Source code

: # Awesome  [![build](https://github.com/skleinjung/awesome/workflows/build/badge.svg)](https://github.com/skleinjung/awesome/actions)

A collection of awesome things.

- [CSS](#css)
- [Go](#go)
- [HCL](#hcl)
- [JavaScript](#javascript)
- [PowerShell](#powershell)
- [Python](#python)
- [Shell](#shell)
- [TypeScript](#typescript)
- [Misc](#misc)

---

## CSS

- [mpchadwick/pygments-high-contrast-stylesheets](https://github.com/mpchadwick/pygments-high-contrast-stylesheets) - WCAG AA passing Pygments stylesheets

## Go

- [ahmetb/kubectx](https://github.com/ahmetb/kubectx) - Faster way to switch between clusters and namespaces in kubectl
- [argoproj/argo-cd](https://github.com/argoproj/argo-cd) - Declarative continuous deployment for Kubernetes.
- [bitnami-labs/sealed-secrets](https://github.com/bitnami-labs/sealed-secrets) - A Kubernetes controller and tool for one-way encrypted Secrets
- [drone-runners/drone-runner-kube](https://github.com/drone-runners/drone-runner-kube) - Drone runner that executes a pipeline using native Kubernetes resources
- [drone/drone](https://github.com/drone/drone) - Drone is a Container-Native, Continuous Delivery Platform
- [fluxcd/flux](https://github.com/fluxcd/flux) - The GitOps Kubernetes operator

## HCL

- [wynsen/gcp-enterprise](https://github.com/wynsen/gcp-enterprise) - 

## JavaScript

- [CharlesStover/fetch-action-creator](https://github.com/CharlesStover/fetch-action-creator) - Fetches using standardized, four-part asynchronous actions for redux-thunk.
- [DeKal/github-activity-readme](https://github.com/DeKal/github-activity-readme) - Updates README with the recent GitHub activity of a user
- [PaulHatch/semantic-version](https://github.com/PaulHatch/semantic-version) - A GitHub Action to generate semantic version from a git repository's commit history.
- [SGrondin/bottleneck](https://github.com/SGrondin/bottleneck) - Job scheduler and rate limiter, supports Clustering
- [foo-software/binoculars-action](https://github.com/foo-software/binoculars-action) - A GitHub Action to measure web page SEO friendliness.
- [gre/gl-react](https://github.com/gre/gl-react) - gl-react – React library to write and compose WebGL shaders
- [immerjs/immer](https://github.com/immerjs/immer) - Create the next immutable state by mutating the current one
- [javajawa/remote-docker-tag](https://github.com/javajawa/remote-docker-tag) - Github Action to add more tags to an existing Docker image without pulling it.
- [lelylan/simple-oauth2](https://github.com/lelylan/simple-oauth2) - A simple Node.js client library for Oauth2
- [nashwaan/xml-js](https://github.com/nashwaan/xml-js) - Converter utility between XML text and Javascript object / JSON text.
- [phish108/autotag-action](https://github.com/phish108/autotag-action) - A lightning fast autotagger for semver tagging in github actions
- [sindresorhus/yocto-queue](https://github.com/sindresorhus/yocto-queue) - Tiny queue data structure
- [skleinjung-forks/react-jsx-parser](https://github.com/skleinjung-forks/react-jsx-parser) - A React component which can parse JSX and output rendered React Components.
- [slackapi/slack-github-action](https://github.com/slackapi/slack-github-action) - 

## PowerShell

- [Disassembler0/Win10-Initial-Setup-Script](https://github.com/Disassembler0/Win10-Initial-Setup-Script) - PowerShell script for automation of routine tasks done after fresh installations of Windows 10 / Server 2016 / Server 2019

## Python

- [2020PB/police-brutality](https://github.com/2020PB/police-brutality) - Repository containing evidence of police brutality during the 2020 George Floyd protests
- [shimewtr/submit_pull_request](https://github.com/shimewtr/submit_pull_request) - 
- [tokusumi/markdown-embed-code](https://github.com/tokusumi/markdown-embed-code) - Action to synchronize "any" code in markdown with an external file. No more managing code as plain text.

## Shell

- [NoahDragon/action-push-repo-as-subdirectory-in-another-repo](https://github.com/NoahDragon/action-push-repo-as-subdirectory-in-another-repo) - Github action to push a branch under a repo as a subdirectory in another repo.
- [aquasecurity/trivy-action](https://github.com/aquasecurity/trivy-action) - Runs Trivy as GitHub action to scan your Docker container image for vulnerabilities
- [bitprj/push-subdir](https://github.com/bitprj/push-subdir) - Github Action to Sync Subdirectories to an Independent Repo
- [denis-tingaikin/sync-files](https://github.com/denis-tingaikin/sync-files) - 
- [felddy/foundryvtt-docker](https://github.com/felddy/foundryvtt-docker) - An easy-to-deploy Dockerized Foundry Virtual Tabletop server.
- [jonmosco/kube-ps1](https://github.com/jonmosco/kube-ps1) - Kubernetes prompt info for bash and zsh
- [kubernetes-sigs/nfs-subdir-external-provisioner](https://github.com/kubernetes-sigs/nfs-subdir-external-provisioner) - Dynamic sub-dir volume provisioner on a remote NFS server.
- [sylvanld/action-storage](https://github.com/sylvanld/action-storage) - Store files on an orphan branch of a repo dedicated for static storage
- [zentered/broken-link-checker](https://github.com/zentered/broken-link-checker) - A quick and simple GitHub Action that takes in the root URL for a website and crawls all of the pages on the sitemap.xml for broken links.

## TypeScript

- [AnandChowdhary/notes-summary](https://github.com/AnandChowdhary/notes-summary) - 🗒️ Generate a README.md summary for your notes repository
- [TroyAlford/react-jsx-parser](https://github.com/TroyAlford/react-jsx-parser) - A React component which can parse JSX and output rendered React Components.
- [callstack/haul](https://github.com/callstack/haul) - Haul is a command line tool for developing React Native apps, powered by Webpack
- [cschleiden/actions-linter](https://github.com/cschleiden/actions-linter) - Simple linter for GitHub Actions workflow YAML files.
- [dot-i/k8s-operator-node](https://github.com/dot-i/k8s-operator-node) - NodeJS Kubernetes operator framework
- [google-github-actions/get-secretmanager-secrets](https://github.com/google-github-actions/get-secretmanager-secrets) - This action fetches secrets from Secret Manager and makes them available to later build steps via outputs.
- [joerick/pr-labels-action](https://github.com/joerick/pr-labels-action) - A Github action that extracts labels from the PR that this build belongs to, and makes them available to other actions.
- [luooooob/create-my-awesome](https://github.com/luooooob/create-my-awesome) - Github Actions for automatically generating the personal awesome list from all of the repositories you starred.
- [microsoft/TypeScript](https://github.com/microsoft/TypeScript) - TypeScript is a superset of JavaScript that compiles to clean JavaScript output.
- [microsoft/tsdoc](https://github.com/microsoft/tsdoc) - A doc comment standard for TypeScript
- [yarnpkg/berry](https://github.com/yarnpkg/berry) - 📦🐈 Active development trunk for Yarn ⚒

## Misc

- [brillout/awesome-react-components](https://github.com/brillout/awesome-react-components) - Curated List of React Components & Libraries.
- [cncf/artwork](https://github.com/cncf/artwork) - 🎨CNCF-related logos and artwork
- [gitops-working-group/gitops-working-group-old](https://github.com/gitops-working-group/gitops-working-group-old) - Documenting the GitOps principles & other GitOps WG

Work order:
Pull every line containing the word "React" out of the material.

Answer to this problem:
- [gre/gl-react](https://github.com/gre/gl-react) - gl-react – React library to write and compose WebGL shaders
- [skleinjung-forks/react-jsx-parser](https://github.com/skleinjung-forks/react-jsx-parser) - A React component which can parse JSX and output rendered React Components.
- [TroyAlford/react-jsx-parser](https://github.com/TroyAlford/react-jsx-parser) - A React component which can parse JSX and output rendered React Components.
- [callstack/haul](https://github.com/callstack/haul) - Haul is a command line tool for developing React Native apps, powered by Webpack
- [brillout/awesome-react-components](https://github.com/brillout/awesome-react-components) - Curated List of React Components & Libraries.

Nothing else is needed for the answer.